Across the records below, how many lines include the string "微信后台网址的设置"? State the number and nothing more.

BEGIN

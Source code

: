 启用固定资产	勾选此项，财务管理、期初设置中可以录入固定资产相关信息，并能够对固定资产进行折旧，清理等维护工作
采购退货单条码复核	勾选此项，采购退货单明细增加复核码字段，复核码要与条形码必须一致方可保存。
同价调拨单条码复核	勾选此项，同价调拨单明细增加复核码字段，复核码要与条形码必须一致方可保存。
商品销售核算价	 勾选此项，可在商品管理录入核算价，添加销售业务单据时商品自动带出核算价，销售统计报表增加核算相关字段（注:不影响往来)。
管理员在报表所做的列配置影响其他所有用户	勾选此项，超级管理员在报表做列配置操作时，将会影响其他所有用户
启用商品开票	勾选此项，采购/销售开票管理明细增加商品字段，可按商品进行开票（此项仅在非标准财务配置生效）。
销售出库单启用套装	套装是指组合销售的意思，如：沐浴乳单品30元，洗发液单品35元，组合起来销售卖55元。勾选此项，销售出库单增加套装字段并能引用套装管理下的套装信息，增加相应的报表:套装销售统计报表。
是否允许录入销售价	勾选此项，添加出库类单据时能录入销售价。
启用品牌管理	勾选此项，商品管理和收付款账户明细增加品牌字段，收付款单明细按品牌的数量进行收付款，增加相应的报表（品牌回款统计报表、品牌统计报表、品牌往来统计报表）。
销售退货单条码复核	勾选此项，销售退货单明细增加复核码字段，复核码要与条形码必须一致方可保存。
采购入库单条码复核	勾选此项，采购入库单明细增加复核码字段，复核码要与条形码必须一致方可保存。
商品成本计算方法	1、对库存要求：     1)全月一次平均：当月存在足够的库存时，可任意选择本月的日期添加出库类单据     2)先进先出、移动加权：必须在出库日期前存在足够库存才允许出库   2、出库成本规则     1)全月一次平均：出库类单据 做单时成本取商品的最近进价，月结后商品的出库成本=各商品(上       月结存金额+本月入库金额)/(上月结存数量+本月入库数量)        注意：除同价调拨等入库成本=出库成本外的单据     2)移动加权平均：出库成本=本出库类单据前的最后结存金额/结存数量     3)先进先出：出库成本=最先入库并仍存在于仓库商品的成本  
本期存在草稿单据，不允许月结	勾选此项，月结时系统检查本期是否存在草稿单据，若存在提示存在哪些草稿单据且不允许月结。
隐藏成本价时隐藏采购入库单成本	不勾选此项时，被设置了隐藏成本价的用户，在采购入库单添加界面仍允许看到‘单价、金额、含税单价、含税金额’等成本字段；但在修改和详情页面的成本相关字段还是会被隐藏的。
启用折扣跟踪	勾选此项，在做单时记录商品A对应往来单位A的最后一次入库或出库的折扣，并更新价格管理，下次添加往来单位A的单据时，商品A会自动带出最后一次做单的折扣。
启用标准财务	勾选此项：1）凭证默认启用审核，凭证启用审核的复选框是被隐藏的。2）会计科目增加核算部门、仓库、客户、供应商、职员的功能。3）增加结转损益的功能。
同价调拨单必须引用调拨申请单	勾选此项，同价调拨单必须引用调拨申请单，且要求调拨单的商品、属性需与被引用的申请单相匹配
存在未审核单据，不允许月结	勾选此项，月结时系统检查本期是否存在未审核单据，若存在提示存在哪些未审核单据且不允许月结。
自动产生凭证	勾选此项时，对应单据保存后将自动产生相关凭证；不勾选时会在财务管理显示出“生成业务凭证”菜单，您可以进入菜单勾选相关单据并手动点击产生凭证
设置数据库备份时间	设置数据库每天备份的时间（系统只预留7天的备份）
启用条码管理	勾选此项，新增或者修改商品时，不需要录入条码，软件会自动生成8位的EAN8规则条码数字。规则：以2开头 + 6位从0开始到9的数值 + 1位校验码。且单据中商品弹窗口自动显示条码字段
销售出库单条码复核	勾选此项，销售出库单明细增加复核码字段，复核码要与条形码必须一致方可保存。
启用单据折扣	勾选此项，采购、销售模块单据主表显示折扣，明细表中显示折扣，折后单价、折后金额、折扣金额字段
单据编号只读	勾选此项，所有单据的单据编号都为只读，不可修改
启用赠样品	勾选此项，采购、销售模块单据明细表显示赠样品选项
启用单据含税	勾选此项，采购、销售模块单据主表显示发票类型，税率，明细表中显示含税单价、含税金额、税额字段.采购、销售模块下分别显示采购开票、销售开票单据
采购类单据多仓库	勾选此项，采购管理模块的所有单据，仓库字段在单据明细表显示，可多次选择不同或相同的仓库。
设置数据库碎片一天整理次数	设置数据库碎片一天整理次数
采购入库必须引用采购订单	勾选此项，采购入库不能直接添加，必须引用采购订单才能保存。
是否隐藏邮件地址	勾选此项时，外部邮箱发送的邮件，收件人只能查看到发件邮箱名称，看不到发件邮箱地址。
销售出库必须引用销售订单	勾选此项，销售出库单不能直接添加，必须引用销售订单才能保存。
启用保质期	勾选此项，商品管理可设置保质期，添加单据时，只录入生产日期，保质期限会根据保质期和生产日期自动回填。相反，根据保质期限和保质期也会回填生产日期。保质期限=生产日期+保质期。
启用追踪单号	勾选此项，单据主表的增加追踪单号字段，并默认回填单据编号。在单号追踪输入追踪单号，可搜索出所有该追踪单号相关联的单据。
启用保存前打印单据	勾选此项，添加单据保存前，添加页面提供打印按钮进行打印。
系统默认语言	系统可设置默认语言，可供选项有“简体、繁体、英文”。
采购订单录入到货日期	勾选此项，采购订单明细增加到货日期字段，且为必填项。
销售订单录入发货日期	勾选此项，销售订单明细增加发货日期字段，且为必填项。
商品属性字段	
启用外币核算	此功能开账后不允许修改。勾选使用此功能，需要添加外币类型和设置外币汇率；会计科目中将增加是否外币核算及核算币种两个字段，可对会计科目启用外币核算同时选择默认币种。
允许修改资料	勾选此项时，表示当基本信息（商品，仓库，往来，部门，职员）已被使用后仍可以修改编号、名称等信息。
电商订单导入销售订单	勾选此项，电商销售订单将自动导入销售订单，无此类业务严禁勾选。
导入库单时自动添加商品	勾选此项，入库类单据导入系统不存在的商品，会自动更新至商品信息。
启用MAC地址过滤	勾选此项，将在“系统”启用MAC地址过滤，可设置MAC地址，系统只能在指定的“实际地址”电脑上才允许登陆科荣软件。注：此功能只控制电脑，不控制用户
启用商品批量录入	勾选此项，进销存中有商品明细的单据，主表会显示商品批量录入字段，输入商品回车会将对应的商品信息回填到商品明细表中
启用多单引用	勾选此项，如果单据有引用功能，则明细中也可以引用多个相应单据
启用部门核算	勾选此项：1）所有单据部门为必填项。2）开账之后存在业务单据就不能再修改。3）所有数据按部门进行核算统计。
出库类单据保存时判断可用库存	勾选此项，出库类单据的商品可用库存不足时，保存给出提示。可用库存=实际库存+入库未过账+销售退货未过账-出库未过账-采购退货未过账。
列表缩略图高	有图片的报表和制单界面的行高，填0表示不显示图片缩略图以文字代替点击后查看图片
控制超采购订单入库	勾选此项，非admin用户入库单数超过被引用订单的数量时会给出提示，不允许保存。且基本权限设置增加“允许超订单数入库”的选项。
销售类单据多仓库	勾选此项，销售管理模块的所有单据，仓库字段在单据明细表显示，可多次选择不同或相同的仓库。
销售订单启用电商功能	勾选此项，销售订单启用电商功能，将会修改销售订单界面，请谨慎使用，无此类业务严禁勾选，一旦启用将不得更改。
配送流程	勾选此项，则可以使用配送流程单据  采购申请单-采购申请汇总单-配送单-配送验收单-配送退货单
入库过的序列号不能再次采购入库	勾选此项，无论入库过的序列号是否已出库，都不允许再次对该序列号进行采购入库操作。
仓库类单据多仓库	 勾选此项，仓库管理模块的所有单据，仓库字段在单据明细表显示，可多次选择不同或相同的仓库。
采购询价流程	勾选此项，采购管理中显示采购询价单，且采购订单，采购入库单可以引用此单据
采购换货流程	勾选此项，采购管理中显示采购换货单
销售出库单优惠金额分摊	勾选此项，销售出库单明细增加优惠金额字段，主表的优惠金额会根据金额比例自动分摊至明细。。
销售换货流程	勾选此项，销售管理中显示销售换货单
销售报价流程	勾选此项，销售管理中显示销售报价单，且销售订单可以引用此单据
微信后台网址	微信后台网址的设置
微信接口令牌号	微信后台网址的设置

END

RESPONSE AREA: 2